Here, we use LiP-MS data of human alpha-Synuclein in the monomeric (M) and fibrillar form (F) spiked into a S.cerevisiae lysate at 5 pmol/ug lysate (M1 and F1) and 20 pmol/ug lysate (M2 and F2).The data set is composed of four biological replicates per condition.

1. Installation

  • Install and load all necessary packages. The installation needs to be performed at first use only. Un-comment the lines for execution.
 knitr::opts_chunk$set(include = FALSE)
library(MSstatsLiP)
library(tidyverse)
library(data.table)
library(gghighlight)
  • Set the working directory
input_folder=choose.dir(caption="Choose the working directory")
knitr::opts_knit$set(root.dir = input_folder) 

2. Data preprocessing

2.1 Load datasets

Load the data from the Spectronaut export. LiP data is loaded as raw_lip, trypsin-only control data (TrP data) is loaded as raw_prot. The function choose.files() enables browsing for the input file.

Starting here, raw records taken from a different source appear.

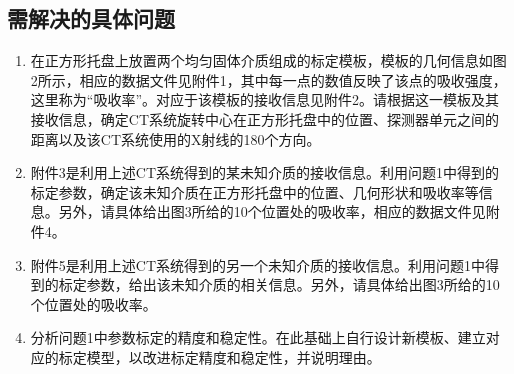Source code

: \documentclass[UTF8]{ctexart}
\begin{document}
\subsection{需解决的具体问题}
\begin{enumerate}
\item 在正方形托盘上放置两个均匀固体介质组成的标定模板，模板的几何信息如图2所示，相应的数据文件见附件1，其中每一点的数值反映了该点的吸收强度，这里称为“吸收率”。对应于该模板的接收信息见附件2。请根据这一模板及其接收信息，确定CT系统旋转中心在正方形托盘中的位置、探测器单元之间的距离以及该CT系统使用的X射线的180个方向。
\item 附件3是利用上述CT系统得到的某未知介质的接收信息。利用问题1中得到的标定参数，确定该未知介质在正方形托盘中的位置、几何形状和吸收率等信息。另外，请具体给出图3所给的10个位置处的吸收率，相应的数据文件见附件4。
\item 附件5是利用上述CT系统得到的另一个未知介质的接收信息。利用问题1中得到的标定参数，给出该未知介质的相关信息。另外，请具体给出图3所给的10个位置处的吸收率。
\item 分析问题1中参数标定的精度和稳定性。在此基础上自行设计新模板、建立对应的标定模型，以改进标定精度和稳定性，并说明理由。
\end{enumerate}
\end{document}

CAVE: Make sure the separator delim is set correctly. For comma-separated values (csv), the separator is set to delim=",".

raw_lip <- read_delim(file=choose.files(caption="Choose LiP dataset"), 
                         delim=",", escape_double = FALSE, trim_ws = TRUE)
raw_prot <- read_delim(file=choose.files(caption="Choose TrP dataset"), 
                          delim=",", escape_double = FALSE, trim_ws = TRUE)
raw_lip <- raw_lip %>% mutate_all(funs(ifelse(.=="P37840.1", "P37840", .)))
raw_prot <- raw_prot %>% mutate_all(funs(ifelse(.=="P37840.1", "P37840", .)))

Load the fasta file that was used in the Spectronaut search.

fasta_file=choose.files(caption = "Choose FASTA file")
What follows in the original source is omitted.